Thirteen businessmen and women to watch in 2013
Some are already famous, others are just making names in their own companies – but all of these faces should be major fixtures in the business pages next year. Mark Leftly looks into his crystal ball
Paul Tucker, Bank of England deputy governor
Unveiling the Bank of England's Financial Stability Report at the end of November, the deputy governor pointedly refused to answer questions over his future, having just been passed over to succeed Sir Mervyn King. Few now expect Tucker to stay, which could mean a switch to the private sector.

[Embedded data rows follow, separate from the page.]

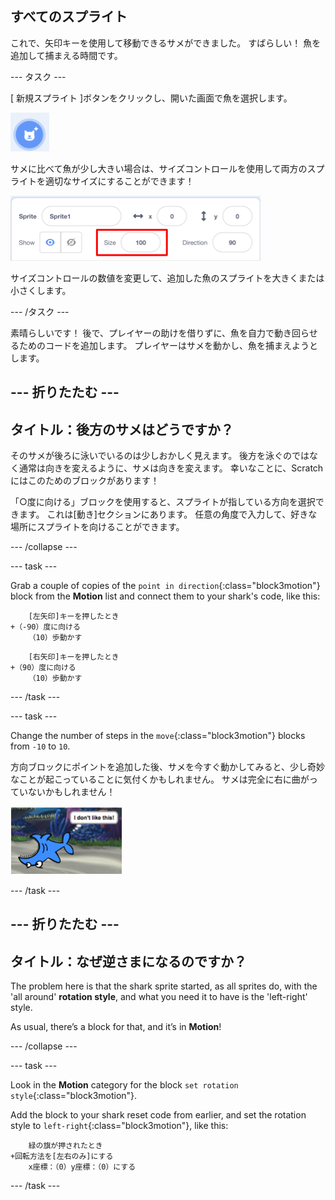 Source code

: ## すべてのスプライト

これで、矢印キーを使用して移動できるサメができました。 すばらしい！ 魚を追加して捕まえる時間です。

\--- タスク \---

[ 新規スプライト ]ボタンをクリックし、開いた画面で魚を選択します。

![新しいスプライトボタン](images/spritesNewFromLibrary.png)

サメに比べて魚が少し大きい場合は、サイズコントロールを使用して両方のスプライトを適切なサイズにすることができます！

![スプライトのサイズを調整](images/sprites2.png)

サイズコントロールの数値を変更して、追加した魚のスプライトを大きくまたは小さくします。

\--- /タスク \---

素晴らしいです！ 後で、プレイヤーの助けを借りずに、魚を自力で動き回らせるためのコードを追加します。 プレイヤーはサメを動かし、魚を捕まえようとします。

## \--- 折りたたむ \---

## タイトル：後方のサメはどうですか？

そのサメが後ろに泳いでいるのは少しおかしく見えます。 後方を泳ぐのではなく通常は向きを変えるように、サメは向きを変えます。 幸いなことに、Scratchにはこのためのブロックがあります！

「○度に向ける」ブロックを使用すると、スプライトが指している方向を選択できます。 これは[動き]セクションにあります。 任意の角度で入力して、好きな場所にスプライトを向けることができます。

\--- /collapse \---

\--- task \---

Grab a couple of copies of the `point in direction`{:class="block3motion"} block from the **Motion** list and connect them to your shark's code, like this:

```blocks3
    [左矢印]キーを押したとき
+（-90）度に向ける
    （10）歩動かす
```

```blocks3
    [右矢印]キーを押したとき
+（90）度に向ける
    （10）歩動かす
```

\--- /task \---

\--- task \---

Change the number of steps in the `move`{:class="block3motion"} blocks from `-10` to `10`.

方向ブロックにポイントを追加した後、サメを今すぐ動かしてみると、少し奇妙なことが起こっていることに気付くかもしれません。 サメは完全に右に曲がっていないかもしれません！

![逆さまのサメ](images/spritesUpsideDown.png)

\--- /task \---

## \--- 折りたたむ \---

## タイトル：なぜ逆さまになるのですか？

The problem here is that the shark sprite started, as all sprites do, with the 'all around' **rotation style**, and what you need it to have is the 'left-right' style.

As usual, there’s a block for that, and it’s in **Motion**!

\--- /collapse \---

\--- task \---

Look in the **Motion** category for the block `set rotation style`{:class="block3motion"}.

Add the block to your shark reset code from earlier, and set the rotation style to `left-right`{:class="block3motion"}, like this:

```blocks3
    緑の旗が押されたとき
+回転方法を[左右のみ]にする
    x座標：（0）y座標：（0）にする
```

\--- /task \---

Hector Sants, Incoming Barclays compliance officer
Knighted in the New Year's Honours list, the Former Financial Services Authority head Sants has been asked by Barclays to overhaul the bank's policies on pay and bonuses, the results of which will be unveiled in February. That said, his own remuneration – reportedly of up to £3m – might come under scrutiny.
Kate Swann, Outgoing chief executive WH Smith
One of a trio of business leading ladies – the others being Anglo American boss Cynthia Carroll and Pearson head Dame Marjorie Scardino – to leave the top jobs of major UK-listed businesses in 2012. Not even 50, plenty of retailers will want her on-board when she leaves next summer.
Steve Auckland, Local World chief executive
Auckland is expected to save – and buy-up – an entire industry: local and regional newspapers. The aim of Local World, which was established out of the purchase of Daily Mail & General Trust's Northcliffe titles a few weeks ago, is to “start the fight back in Britain's regional media industry”.
Tamara Mellon, Jimmy Choo co-founder
The luxury shoemaker's creative driving force's non-compete clause comes to an end in February, with scores of investors believed to be willing to back her to develop another global superbrand. However, Mellon is likely to launch from New York rather than the UK, having recently moved across the pond.
Moya Greene, Royal Mail chief executive
Having seen operating profit for the first six months of the financial year rise to £144m from £12m in 2011, Greene is en route to deliver a flotation of Royal Mail in the coming year. However, she will need to overcome furious unions and a choppy stock market.
Errol Damelin, Wonga founder and chief executive
The payday loan lender is looking at a partial flotation in the US, which could be launched off the $250m (£155m) acquisition of small business loans specialist On Deck Capital. Damelin is also likely to be quizzed in an Office of Fair Trading investigation into the short-term loan sector.
Pat Regan, Aviva finance director
Having been in the spotlight at Aviva since the sudden departure of Andrew Moss in a shareholder row over pay in May and led a review to sort out the business, it was a surprise that Regan was overlooked to take the job on a long-term basis. Rivals watch with interest.
Marissa Mayer, Yahoo president and chief executive
Poached from Google over the summer, the youngest chief executive of a Fortune 500 company at 37 must now prove that she is worth her $117m (£72m) salary. The search engine has already started an overhaul under her watch, including an improved Mail home page and is now wooing advertisers.
Ian Hannam, Former JP Morgan Cazenove rainmaker
The SAS veteran left Caz this year after the Financial Services Authority (FSA) slapped him with a £450,000 market abuse fine. His City fight-back has already started and he is expected to be very vocal in challenging the fine over the next 12 months.
Judith McKenna, Asda chief operating officer
McKenna appears to be leading Asda's big technology drive, which has already included giving store managers iPads so they're not chained behind a computer. She is also rolling out a “click-and-collect” service so customers can buy food from home and pick it up at the stores.
Laura Wade-Gery, Marks & Spencer director of multichannel ecommerce
The high street giant's internet sales boss is one of the few possible internal candidates for the chief executive role should the man who hired her, Marc Bolland continue to oversee a slide in profit. Wade-Gery has been given the funds to turn M&S into a leading smartphone and tablet retailer.
Mick Davis, Outgoing Xstrata chief executive
Mick the Miner's stock is high having transformed Xstrata from a small ferrochrome and zinc business into a diversified mining group that is finalising a $56bn (£35bn) megamerger with copper-to-rice trader Glencore. Expect Davis's name to be linked with a number of FTSE 100 chief executive roles soon.